TASK PROMPT =
Every line from the start of the records through the line with "2. **Apply database" is to be written out exactly; pictures are not.

DATA RECORDS =
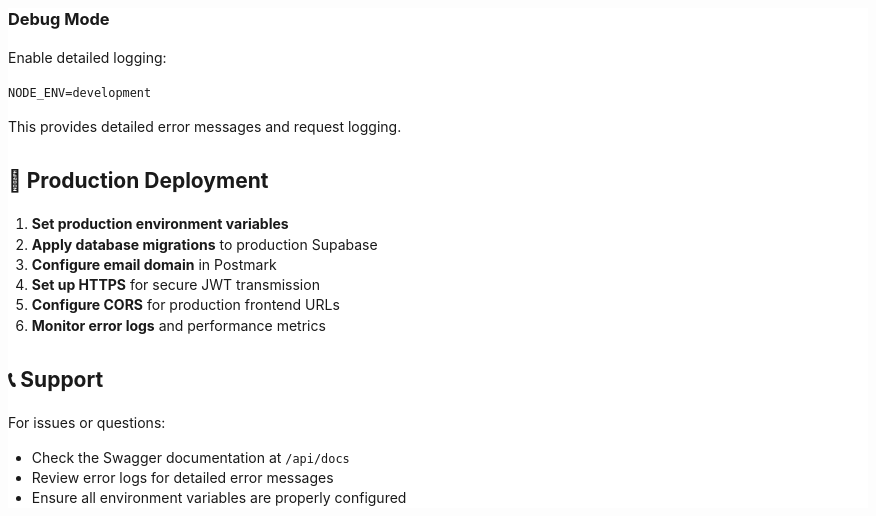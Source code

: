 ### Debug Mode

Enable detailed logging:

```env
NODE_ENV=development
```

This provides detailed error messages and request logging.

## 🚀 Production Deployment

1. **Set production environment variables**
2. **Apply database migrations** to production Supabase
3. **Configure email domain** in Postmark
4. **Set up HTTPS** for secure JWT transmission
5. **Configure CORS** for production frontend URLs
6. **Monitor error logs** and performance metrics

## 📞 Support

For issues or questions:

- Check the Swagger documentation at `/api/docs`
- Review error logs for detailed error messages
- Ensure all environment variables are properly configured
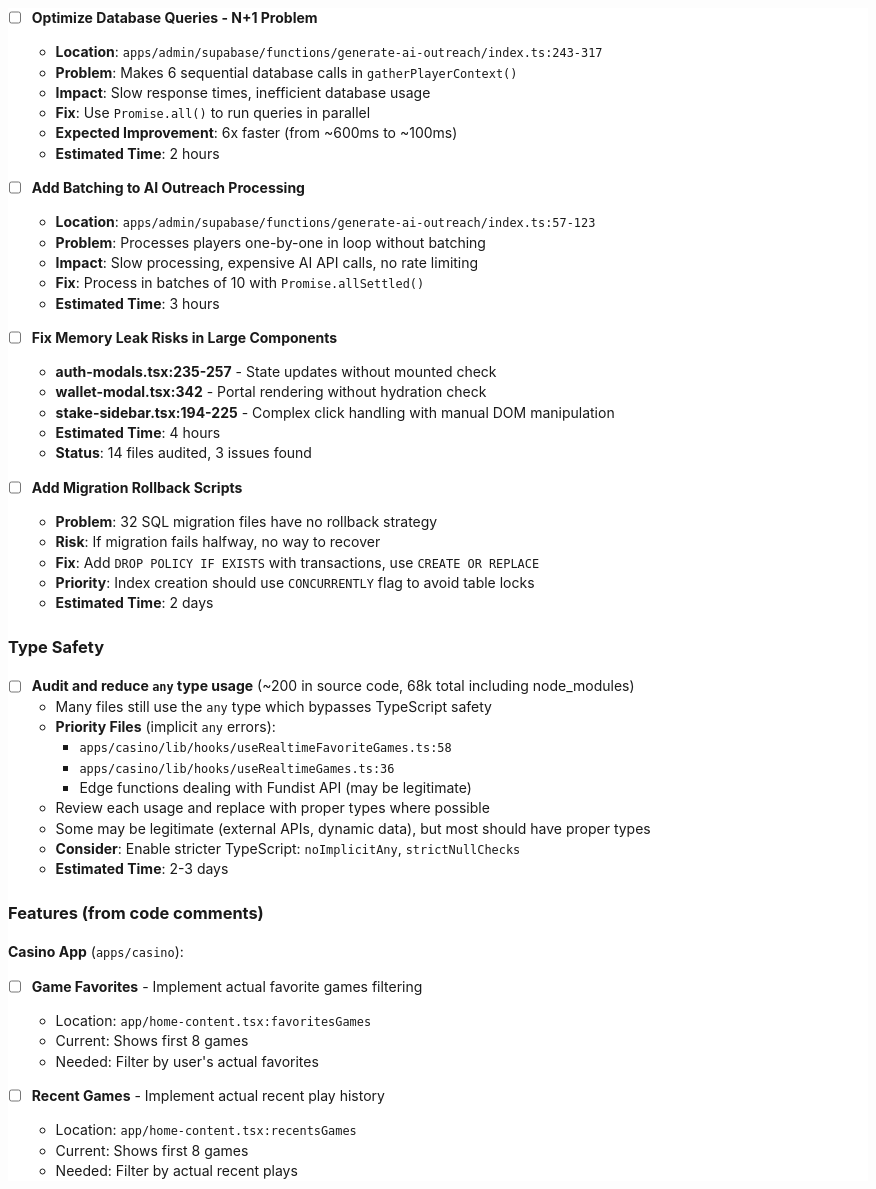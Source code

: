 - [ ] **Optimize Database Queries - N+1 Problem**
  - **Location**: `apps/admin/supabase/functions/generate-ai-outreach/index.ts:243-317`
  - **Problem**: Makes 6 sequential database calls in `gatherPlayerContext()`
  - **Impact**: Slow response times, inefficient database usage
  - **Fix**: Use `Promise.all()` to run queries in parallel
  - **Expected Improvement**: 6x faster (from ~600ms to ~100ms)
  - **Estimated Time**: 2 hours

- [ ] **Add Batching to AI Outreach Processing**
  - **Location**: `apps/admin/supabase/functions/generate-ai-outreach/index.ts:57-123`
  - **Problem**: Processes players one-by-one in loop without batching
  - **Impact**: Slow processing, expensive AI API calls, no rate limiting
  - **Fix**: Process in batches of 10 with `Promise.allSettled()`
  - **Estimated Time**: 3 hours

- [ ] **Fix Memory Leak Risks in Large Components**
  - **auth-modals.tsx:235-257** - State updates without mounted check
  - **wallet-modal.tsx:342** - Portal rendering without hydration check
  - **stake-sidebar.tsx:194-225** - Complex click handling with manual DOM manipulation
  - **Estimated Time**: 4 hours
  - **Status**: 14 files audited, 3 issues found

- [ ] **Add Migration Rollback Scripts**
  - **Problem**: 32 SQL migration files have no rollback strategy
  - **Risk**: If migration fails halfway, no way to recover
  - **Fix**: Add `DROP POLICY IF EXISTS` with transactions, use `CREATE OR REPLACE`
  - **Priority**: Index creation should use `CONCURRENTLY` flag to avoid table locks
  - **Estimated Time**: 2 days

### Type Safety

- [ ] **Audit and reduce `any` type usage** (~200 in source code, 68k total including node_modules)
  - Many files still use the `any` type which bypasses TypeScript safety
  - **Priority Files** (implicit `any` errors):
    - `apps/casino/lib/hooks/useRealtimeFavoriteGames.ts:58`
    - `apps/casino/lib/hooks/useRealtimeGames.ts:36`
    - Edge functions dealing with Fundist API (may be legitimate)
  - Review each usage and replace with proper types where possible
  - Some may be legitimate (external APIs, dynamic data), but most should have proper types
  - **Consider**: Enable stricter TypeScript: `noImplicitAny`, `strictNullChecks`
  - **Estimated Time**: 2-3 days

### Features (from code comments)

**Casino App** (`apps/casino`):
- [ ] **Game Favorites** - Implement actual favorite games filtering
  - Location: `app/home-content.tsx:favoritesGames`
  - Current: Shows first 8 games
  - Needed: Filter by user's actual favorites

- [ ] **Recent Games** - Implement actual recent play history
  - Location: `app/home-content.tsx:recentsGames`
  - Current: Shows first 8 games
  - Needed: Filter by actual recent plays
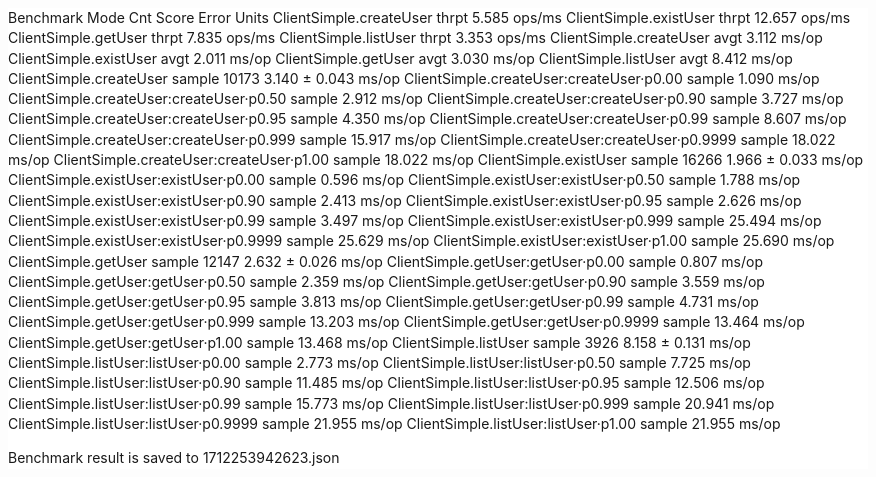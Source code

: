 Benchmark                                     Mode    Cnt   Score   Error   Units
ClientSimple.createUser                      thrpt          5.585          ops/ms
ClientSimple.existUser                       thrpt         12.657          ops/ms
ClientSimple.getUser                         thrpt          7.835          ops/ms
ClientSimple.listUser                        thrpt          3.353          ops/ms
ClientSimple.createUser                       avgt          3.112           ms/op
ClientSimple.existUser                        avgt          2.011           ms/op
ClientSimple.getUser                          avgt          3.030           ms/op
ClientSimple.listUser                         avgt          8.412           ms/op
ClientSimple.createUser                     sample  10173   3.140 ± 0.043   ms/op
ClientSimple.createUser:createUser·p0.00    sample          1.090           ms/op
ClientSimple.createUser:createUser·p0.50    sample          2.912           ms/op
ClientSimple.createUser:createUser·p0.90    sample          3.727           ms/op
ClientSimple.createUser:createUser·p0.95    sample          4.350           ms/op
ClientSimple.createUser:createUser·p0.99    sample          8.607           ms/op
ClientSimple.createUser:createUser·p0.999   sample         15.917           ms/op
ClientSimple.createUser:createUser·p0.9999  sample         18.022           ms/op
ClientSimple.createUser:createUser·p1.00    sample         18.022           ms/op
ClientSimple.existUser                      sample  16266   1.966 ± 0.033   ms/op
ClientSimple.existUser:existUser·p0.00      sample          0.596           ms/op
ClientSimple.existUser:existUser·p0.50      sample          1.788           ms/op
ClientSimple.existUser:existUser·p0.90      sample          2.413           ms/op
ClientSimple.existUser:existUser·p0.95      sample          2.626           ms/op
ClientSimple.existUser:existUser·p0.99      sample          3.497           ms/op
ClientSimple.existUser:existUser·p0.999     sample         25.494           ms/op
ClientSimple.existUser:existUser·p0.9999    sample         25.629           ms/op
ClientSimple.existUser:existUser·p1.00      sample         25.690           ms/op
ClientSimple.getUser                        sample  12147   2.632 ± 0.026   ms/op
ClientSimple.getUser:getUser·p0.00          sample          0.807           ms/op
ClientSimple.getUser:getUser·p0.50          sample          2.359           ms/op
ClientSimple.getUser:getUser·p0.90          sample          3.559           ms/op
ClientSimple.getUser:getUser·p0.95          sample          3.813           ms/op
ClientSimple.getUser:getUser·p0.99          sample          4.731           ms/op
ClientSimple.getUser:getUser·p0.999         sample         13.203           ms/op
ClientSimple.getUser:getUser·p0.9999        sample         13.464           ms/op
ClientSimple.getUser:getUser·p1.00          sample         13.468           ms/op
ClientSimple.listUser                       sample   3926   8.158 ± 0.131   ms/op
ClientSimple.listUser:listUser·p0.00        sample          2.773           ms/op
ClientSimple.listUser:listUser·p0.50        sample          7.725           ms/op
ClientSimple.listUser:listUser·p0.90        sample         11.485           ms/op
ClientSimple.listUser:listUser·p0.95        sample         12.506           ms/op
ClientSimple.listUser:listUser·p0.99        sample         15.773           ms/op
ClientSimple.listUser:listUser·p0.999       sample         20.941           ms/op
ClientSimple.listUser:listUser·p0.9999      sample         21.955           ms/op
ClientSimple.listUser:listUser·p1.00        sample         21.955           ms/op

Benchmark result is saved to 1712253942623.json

REPLY TO THE EXERCISE =
Source code

: ### Debug Mode

Enable detailed logging:

```env
NODE_ENV=development
```

This provides detailed error messages and request logging.

## 🚀 Production Deployment

1. **Set production environment variables**
2. **Apply database migrations** to production Supabase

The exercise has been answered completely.